Question

Two circles of radius 5 cm and 3 cm intersect a two points and the distance between their centres is 4cm . find the lenght of the common chord.​

Answer 1

Answer:

hey mate ,

Step-by-step explanation:

→ solution : Let PQ be the common chord of the two circles having their centres at c₁ and c₂.

→ We have ,  

→ 5² = 4 ² + 3²

→ i.e ,  c₁ p²= c₁c₂² + c₁ p²

⇒ ∠ c₁c₂p = 90 °

⇒ c₂ lies on the common chord PQ and it bisects PQ.

→ since c₁c₂ ⊥ PQ and and line segments joining the centres of two circles bisects the common chord. Therefore ,c₂ is the mid  - point  PQ.

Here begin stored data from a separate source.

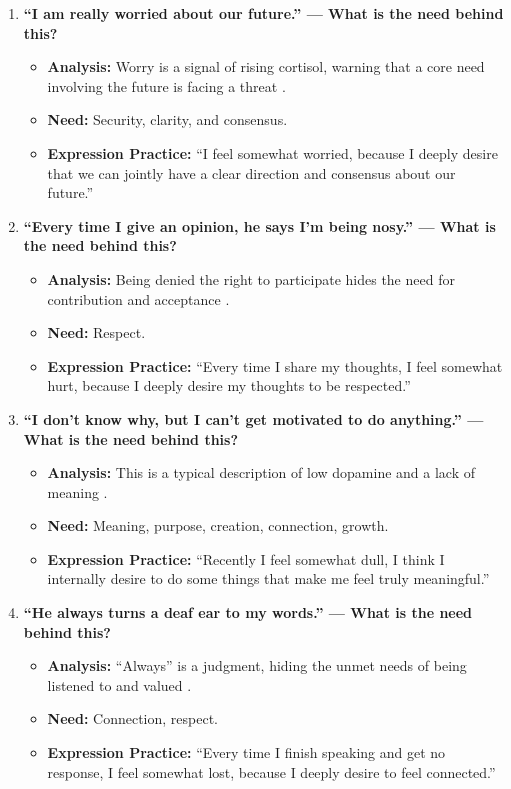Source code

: \begin{enumerate}
    \item \textbf{``I am really worried about our future.'' --- What is the need behind this?}
    \begin{itemize}
        \item \textbf{Analysis:} Worry is a signal of rising cortisol,
        warning that a core need involving the future is facing a threat \citep{herman2025}.
        \item \textbf{Need:} Security, clarity, and consensus.
        \item \textbf{Expression Practice:} ``I feel somewhat worried,
        because I deeply desire that we can jointly have a clear direction
        and consensus about our future.''
    \end{itemize}

    \item \textbf{``Every time I give an opinion, he says I'm being nosy.'' --- What is the need behind this?}
    \begin{itemize}
        \item \textbf{Analysis:} Being denied the right to participate
        hides the need for contribution and acceptance \citep{hoffman2000}.
        \item \textbf{Need:} Respect.
        \item \textbf{Expression Practice:} ``Every time I share my
        thoughts, I feel somewhat hurt, because I deeply desire my thoughts
        to be respected.''
    \end{itemize}

    \item \textbf{``I don't know why, but I can't get motivated to do anything.'' --- What is the need behind this?}
    \begin{itemize}
        \item \textbf{Analysis:} This is a typical description of low
        dopamine and a lack of meaning \citep{dweck2006}.
        \item \textbf{Need:} Meaning, purpose, creation, connection, growth.
        \item \textbf{Expression Practice:} ``Recently I feel somewhat dull,
        I think I internally desire to do some things that make me feel
        truly meaningful.''
    \end{itemize}

    \item \textbf{``He always turns a deaf ear to my words.'' --- What is the need behind this?}
    \begin{itemize}
        \item \textbf{Analysis:} ``Always'' is a judgment, hiding the unmet
        needs of being listened to and valued \citep{rogers1961}.
        \item \textbf{Need:} Connection, respect.
        \item \textbf{Expression Practice:} ``Every time I finish speaking
        and get no response, I feel somewhat lost, because I deeply desire
        to feel connected.''
    \end{itemize}


\end{enumerate}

→ Hence , PQ = 2 C₂ P = 2 × 3 cm = 6 cm.

Answer 2

Answer:

Length of common chord AB is 6cm.

Step-by-step explanation:

Let the common chord be AB and P and Q be the centers of the two circles.

∴AP=5cm and AQ=3cm.

PQ=4cm        ....given

Now, seg PQ⊥ chord AB 

∴

$AR=RB= \frac{1}{2} AB$

 Cause,  perpendicular from center to the chord, bisects the chord.

Let,

PR = x cm, so, RQ = (4−x) cm

In △ARP,

${AP}^{2} = {AR}^{2} + {PR}^{2} \\ = > {AR}^{2} = {5}^{2} - {x}^{2} \: \: \: \: - - - (1)$

In △ARQ,

${AQ}^{2} = {AR}^{2} + {QR}^{2} \\ = > {AR}^{2} = {3}^{2} - ( {4 - x)}^{2} \: \: \: - - - (2)$

∴ from (1) & (2) =>

${5}^{2} - {x}^{2} = {3}^{2} - ( {4 - x)}^{2} \\ = > 25 - {x}^{2} = - 7 + 8x - {x}^{2} \\ = > 8x = 32 \\ = > x = 4 \\ \\ \sf \: substitute \: \: x = 4 \: in \: eqn.(1) \\ \\ {AR}^{2} = 25 - 16 = 9 \\ = > AR = 3 \\ \\ \therefore \: \: AB = 2 \times AR = 2 \times 3 = 6 \: cm$

So, length of common chord AB is 6cm.